I learned how to rip thin pieces of stock the hard way and got my finger. I was very lucky to come away with just a nasty cut to the index finger that left a nice scar. Since then, if I need a piece of stock less than a push stick, I cut it from a much larger piece. For example, if my piece needs to be 2" x 1/4", I will cut a piece 5" (by 8' or whatever I need to get the lineal feet needed) and then start my 1/4" rip. Taking it nice and slow, the blade is never exposed except at the end. I can even flip the board to the opposite side when done and run another 1/4" run. Then, after the 1/4 rips are in the 5" board, I will lay the board down and rip the 2" needed and no finger(s) are subjected to blade danger. Yet, with this method, it is very obvious that I do not have my blade (top) guard on.


----------



## CharleyL (Feb 28, 2009)

The Grrippers are nice, and I now own three, one of them has the narrow side removed and it is dedicated for use on the router table. The other two are mostly for use on the table saw, the two provide the ability to hand over hand feed long boards when ripping.
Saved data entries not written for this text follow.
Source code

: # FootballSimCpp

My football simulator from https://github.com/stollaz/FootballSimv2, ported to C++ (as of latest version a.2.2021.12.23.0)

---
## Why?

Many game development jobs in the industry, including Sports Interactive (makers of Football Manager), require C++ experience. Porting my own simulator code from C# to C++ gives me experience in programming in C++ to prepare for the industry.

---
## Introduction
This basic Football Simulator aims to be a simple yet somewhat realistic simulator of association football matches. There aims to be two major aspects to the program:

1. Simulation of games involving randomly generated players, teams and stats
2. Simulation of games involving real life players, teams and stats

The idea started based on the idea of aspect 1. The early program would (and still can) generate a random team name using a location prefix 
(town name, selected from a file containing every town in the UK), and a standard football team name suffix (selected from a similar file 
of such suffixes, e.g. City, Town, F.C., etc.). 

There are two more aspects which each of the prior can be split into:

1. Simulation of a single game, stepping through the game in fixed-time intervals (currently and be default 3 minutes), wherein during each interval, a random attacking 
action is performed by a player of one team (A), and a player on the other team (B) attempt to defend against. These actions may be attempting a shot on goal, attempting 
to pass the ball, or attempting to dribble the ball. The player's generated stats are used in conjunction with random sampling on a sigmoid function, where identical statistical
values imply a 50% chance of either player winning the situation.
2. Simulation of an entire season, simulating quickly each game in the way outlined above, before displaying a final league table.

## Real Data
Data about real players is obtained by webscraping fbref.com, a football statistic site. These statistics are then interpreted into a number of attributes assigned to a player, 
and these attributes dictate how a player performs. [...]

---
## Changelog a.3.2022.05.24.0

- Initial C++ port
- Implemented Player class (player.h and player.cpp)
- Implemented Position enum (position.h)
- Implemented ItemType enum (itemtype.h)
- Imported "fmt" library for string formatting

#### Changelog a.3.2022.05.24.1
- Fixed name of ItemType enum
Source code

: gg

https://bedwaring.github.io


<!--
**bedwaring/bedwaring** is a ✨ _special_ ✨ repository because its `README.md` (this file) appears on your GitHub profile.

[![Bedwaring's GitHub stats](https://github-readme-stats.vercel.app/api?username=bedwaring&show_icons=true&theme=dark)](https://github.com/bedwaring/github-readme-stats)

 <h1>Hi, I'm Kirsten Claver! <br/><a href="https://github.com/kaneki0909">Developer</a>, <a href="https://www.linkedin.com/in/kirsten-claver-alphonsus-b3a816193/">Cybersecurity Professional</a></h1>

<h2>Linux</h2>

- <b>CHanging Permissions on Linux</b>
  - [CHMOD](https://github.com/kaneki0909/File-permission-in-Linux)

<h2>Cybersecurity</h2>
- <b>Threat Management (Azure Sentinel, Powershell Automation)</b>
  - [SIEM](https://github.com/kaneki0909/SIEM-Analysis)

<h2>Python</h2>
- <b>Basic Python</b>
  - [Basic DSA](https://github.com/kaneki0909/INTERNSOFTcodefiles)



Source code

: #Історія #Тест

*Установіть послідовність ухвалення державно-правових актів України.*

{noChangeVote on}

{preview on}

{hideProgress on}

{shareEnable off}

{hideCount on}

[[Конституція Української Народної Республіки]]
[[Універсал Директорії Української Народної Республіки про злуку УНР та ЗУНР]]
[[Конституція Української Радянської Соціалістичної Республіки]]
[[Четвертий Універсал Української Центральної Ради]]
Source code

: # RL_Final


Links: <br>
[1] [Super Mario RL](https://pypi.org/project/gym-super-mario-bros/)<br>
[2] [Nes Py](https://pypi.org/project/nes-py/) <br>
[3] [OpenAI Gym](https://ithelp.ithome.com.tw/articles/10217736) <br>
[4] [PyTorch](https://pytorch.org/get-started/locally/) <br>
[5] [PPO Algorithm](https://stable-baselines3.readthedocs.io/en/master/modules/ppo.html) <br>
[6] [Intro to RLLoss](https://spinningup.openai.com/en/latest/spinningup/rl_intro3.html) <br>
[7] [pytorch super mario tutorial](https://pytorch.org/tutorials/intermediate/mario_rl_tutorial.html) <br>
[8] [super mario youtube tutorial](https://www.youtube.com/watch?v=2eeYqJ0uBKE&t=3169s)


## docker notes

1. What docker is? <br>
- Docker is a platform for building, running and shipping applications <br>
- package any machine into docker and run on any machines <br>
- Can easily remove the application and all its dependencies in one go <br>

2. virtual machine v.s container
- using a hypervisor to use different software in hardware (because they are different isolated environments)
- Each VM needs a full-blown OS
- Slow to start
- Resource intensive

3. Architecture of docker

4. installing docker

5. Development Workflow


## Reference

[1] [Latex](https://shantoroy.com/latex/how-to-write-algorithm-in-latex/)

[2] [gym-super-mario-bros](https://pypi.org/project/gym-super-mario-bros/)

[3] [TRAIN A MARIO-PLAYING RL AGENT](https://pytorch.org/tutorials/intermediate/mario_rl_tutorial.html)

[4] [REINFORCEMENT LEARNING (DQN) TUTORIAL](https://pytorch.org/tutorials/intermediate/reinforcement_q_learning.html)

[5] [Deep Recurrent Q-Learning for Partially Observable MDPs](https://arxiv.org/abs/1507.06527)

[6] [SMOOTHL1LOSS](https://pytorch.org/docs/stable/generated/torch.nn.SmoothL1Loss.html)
The orange push stick in Harry's photo #5, or any of it's similar designs are very dangerous to use as the primary pushing device on a table saw, because they fail to hold the work down as it's being pushed through the cut, and the rear of the blade can lift the piece easily and throw it at you. They are OK for other purposes, and can be used as a second tool to hold the work against the fence, but your primary "push stick" needs to be of a design that both holds the work piece down and against the fence, as well as push it forward through the cut and beyond the blade. During any of these cuts your hands and fingers should never get less than 6" from the blade or cutter, unless it's fully protected by the pusher device, like when holding the handle of a Grripper.

I use my Grrippers a lot, but still use my shop made pushers for certain operations on my table saw, but every one of them holds the work down as well as pushes it forward, and my hand is always on the handle of it to keep it 6" or more away from the spinney sharp thing. Whenever I'm about to use one of my woodworking tools I mentally go through the process that I'm planning. If any part of the process will put my fingers or any other part of my body closer than 6" to that sharp spinney thing, I'll find another way to do it.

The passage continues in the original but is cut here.